The problem with the extractor involved the way the time variable was being calculated for each minuter period. In an effort to save bandwidth and hard drive space, Google does not provide the complete time for each minute period in their downloadable data. Instead, they only provide the UNIX time for the first minute period of each day, with each subsequent minute period getting an offset to that first period. This would do no good in the database, thus the extractor has to calculate the time that each minute period represented (by adding the UNIX time to the time interval). This is a simple calculation, but apparently I messed it up when I originally coded it... whoops.

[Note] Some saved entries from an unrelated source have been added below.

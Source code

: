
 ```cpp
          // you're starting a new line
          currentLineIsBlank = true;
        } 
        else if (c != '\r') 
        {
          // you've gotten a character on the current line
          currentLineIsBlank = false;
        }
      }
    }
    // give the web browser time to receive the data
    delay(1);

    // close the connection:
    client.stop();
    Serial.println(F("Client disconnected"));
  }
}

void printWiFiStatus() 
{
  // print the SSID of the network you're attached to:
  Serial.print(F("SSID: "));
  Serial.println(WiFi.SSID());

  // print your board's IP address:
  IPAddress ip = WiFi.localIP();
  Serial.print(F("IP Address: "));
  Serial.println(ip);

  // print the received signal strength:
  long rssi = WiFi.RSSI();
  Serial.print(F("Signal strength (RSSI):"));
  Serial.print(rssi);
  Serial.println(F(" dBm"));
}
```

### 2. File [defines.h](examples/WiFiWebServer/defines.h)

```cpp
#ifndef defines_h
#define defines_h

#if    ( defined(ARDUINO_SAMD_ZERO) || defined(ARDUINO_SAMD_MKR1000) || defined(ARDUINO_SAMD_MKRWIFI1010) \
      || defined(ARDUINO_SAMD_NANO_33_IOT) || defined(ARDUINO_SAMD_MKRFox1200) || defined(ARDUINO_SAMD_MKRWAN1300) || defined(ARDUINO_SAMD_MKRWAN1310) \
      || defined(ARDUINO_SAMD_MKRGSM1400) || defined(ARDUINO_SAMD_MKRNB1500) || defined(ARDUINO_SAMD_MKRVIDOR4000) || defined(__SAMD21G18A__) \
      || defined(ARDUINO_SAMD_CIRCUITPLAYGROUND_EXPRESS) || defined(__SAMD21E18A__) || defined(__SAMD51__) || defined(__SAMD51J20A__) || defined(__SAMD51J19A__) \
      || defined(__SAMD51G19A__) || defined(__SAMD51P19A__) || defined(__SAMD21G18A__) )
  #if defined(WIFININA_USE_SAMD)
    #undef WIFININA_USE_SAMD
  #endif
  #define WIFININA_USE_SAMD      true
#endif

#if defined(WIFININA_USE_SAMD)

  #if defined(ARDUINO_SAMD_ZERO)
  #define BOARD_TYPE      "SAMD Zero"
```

By this point in time, I had seven month's worth of minute data for about 9,000 tickers whose times were all incorrect. So how did I recover from this? After committing the extractor fix (gotta think of the other non-existent users!), I did consider the worst case scenario where I would've had to restart the minute price database from scratch. That would have been really catastrophic, as I would have lost seven months worth of valuable data (roughly 250 million lines of prices).

Fortunately, there was some hope of salvaging the situation. After reverse engineering the incorrect extractor code, I determined a set of rules for adjusting the incorrect times to a likely correct time. Since I did not have any other source for minute data, I could not cross validate the prices to ensure that the times were correct, so I had to make do with educated guesses. For active stocks (with prices every minute during market hours), I'd estimate that these guesses are right 98% of the time. Given the situation, this is good enough for me. We will just have to ensure that any time we use this data for backtests, we understand the risks of incorrect minute times from 7/1/15 through 3/1/16. Going forward though, the extractor will be able to store the correct times.

Overall, this exercise increased my awareness of the difficulty in storing live data. This is especially pertinent as I build code for storing tick data. Due to the quantity and frequency of ticks, I really don't want to mess it up! The best ailment to this concern that I've thought of is to use the stored data as soon as possible. Thus, if there is a issue with the data, it'd come to light sooner. Honestly, anything would work as long as it forces me to actually look at the data.